=== Required work ===
Among the records that follow, how many lines include the string "անվան"? Only the number is wanted.

● ● ● ● ● ● ●

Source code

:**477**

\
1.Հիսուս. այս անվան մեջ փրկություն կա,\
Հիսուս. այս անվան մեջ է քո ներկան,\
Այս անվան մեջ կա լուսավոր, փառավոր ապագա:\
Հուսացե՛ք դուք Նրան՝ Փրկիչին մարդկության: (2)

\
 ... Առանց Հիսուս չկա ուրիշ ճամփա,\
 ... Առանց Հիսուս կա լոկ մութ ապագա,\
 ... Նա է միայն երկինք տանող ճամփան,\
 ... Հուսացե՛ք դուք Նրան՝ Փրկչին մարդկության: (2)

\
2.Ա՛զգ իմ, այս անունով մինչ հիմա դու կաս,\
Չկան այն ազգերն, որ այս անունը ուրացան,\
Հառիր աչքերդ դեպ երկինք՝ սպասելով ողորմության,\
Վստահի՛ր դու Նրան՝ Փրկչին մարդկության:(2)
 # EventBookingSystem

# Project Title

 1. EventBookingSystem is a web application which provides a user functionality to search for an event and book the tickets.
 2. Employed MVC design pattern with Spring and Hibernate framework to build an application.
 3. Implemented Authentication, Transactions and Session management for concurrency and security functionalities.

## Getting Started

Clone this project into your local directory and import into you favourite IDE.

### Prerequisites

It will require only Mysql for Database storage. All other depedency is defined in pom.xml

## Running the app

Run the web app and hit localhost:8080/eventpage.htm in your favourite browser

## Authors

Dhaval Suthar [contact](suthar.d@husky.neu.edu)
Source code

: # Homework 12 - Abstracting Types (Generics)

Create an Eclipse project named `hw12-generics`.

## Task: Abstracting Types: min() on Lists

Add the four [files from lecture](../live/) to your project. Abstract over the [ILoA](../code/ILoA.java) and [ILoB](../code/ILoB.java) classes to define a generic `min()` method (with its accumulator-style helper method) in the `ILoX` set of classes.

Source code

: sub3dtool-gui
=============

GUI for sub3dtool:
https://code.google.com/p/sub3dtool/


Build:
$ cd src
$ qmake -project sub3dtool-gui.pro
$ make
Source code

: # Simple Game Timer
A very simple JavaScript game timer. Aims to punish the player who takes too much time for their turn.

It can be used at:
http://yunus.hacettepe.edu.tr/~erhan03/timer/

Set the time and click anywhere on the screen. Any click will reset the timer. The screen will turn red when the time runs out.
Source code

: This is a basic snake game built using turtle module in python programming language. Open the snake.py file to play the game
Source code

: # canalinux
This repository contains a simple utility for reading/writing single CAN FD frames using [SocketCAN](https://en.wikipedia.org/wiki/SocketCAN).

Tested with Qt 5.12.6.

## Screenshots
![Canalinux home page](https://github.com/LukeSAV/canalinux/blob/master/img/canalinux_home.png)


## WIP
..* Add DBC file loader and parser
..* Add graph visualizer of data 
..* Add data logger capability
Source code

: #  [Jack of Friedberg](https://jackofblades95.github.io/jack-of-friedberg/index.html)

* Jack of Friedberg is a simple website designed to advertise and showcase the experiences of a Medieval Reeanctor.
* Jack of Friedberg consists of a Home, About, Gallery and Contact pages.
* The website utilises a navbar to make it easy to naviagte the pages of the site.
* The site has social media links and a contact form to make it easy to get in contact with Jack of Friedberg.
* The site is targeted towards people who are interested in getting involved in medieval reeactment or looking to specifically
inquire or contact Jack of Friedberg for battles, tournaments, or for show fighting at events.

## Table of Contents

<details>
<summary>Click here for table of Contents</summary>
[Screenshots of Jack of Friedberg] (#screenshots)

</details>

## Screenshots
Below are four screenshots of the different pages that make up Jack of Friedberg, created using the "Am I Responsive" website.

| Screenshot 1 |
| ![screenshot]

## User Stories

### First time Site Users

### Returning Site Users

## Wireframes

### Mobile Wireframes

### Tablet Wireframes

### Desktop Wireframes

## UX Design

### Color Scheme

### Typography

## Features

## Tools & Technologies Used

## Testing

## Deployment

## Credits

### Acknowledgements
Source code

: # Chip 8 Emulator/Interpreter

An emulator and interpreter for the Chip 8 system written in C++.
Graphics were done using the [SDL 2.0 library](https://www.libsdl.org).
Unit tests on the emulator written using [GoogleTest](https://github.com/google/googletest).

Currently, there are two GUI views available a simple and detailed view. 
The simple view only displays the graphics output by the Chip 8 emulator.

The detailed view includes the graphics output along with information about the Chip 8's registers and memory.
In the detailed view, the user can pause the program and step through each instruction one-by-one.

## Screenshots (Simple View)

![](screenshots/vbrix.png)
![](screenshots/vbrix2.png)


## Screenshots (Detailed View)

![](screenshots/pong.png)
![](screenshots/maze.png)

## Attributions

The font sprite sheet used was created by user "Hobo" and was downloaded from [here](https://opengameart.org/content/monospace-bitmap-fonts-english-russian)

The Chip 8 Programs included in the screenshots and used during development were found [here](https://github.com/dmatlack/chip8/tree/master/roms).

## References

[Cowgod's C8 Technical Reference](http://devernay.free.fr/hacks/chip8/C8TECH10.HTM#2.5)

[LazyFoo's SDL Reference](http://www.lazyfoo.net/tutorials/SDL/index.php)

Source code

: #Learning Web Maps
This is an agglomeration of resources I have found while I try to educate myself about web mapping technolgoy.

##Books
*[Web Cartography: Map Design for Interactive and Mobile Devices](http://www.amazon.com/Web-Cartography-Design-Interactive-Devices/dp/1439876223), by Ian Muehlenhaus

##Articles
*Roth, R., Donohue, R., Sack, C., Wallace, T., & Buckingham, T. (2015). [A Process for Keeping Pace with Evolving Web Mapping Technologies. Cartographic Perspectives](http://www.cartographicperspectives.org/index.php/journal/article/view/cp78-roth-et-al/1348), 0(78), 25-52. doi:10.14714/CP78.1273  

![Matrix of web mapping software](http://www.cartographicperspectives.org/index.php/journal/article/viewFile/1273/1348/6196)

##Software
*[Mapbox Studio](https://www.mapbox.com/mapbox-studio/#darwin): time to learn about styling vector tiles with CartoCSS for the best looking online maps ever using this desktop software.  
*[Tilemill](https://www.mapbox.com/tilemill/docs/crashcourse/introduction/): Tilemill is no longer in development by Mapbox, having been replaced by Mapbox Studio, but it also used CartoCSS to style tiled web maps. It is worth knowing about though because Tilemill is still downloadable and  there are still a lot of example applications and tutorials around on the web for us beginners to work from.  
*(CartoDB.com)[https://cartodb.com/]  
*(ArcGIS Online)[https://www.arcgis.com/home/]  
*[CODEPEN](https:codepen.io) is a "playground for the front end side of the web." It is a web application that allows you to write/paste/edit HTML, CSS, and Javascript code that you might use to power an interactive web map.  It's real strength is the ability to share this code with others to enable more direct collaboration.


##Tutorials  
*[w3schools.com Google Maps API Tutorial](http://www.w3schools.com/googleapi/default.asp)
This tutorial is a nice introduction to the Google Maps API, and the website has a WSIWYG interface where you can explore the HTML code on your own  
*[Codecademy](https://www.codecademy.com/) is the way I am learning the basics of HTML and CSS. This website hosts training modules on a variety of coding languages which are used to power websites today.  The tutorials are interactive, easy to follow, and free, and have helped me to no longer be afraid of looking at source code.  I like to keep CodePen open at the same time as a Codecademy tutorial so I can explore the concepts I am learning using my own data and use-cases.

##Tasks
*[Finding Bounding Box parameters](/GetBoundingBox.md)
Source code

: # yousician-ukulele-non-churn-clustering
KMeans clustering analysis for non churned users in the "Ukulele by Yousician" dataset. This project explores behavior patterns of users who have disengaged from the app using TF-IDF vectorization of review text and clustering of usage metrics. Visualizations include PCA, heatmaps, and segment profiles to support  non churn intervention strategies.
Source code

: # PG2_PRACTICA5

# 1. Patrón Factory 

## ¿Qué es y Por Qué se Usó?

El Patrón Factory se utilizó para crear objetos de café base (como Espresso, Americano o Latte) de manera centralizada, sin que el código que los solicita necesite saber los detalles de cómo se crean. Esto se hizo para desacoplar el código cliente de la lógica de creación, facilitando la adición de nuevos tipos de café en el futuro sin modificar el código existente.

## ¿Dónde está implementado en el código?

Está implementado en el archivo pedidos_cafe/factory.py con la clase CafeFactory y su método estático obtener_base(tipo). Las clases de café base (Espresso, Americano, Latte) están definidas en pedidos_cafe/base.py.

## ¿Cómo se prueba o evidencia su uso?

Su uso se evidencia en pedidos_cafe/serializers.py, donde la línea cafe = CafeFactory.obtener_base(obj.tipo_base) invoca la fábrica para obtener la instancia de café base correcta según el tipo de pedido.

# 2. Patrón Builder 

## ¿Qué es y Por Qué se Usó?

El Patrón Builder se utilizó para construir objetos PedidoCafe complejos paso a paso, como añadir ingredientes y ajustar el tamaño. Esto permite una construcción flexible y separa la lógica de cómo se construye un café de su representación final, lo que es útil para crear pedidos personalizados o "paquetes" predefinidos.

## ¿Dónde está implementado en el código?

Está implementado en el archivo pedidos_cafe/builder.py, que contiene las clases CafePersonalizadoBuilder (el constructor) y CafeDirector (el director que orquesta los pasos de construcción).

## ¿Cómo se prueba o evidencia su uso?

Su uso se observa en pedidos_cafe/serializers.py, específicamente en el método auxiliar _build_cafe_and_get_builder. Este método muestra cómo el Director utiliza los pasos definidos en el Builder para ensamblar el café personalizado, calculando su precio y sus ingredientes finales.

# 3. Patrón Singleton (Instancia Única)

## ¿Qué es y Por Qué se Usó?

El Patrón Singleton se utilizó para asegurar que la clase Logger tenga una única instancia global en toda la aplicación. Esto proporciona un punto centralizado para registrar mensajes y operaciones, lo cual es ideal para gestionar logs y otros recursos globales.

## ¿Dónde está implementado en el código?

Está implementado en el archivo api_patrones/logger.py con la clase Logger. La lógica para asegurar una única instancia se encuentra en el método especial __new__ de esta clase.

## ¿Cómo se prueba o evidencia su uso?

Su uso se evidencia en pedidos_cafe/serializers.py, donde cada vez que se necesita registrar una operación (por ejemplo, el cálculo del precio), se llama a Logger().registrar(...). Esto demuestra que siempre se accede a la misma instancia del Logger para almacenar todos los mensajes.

● ● ● ● ● ● ●

=== Response ===
3